▶ **TRY IT**
Where the string "find" appears in a line of the data, show that line.

▶ **Plain-text document sources**
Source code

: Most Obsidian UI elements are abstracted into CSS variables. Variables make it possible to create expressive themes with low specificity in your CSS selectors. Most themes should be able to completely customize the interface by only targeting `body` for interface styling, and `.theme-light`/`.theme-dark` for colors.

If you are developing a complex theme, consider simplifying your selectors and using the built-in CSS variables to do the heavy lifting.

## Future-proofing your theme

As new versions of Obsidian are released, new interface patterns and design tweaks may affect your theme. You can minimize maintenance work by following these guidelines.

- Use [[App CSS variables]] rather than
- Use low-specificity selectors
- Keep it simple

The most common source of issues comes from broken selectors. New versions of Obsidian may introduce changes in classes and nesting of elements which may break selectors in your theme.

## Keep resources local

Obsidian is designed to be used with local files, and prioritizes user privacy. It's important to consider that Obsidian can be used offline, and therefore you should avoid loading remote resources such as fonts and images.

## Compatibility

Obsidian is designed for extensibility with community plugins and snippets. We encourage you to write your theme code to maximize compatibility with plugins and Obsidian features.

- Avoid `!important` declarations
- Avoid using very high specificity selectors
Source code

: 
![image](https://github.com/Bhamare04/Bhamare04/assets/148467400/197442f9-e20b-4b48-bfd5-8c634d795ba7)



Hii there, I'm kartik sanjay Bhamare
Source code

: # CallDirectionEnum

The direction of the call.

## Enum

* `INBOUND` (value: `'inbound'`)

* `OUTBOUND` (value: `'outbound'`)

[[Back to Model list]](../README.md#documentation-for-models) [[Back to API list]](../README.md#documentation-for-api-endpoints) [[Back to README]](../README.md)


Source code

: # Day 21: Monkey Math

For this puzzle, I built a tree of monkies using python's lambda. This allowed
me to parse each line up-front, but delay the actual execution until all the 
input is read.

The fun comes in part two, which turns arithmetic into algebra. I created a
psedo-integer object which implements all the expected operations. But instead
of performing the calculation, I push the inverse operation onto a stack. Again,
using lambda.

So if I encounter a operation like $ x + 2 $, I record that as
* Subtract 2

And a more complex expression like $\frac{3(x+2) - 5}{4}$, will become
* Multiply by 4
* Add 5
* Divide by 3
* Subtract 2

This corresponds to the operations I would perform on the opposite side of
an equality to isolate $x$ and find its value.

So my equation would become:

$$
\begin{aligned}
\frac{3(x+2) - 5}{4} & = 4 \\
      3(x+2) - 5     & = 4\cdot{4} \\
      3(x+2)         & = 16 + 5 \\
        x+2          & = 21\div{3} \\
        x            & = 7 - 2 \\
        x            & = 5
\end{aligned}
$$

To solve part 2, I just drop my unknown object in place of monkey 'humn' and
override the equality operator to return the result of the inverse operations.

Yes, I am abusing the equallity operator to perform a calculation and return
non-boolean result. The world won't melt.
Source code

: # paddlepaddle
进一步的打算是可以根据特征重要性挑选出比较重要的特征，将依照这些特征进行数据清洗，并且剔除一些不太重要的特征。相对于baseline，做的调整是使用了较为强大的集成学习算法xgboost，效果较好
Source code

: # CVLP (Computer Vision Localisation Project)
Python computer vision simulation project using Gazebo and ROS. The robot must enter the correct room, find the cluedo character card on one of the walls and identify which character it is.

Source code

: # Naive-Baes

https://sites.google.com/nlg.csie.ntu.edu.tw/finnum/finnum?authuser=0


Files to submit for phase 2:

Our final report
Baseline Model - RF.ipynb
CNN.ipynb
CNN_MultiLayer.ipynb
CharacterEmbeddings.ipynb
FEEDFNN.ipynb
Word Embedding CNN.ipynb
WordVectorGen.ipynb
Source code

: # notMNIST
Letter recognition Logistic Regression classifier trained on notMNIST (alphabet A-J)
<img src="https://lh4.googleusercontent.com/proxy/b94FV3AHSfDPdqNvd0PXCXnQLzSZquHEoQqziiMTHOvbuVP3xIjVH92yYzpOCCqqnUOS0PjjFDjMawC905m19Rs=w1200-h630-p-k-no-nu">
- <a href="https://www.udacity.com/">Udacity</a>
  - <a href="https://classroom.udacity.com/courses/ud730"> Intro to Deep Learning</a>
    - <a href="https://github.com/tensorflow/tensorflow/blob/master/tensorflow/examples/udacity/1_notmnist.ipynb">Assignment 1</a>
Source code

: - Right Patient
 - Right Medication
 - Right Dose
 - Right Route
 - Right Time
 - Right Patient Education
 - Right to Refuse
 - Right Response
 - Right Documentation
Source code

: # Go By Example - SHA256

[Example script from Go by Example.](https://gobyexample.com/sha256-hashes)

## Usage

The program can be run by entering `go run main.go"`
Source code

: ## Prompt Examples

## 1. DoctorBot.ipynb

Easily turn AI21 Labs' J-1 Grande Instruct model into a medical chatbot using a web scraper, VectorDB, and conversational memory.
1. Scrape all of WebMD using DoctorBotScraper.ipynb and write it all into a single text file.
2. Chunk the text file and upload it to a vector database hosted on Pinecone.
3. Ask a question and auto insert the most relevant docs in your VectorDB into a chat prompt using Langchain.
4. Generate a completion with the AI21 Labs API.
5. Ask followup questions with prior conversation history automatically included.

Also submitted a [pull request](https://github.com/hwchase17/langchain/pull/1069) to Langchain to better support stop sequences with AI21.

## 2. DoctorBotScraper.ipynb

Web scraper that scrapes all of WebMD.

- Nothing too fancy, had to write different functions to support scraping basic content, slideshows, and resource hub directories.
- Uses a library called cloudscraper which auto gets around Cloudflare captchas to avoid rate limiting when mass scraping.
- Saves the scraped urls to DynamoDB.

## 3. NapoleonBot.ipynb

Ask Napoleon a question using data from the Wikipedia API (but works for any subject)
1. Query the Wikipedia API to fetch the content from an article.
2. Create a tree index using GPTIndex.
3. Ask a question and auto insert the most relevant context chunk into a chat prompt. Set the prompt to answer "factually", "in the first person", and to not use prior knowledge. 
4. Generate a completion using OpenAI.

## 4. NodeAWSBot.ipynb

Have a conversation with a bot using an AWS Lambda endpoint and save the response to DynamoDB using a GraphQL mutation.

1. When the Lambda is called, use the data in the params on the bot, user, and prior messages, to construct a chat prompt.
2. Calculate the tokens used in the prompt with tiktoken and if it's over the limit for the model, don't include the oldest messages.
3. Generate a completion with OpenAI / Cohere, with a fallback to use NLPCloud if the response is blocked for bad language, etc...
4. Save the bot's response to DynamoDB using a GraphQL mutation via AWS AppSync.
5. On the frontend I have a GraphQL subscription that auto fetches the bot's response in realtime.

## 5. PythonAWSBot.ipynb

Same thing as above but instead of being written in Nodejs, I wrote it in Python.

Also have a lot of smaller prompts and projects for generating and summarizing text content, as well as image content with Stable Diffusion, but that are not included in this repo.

▶ **FINISHED TASK**
an equality to isolate $x$ and find its value.
Python computer vision simulation project using Gazebo and ROS. The robot must enter the correct room, find the cluedo character card on one of the walls and identify which character it is.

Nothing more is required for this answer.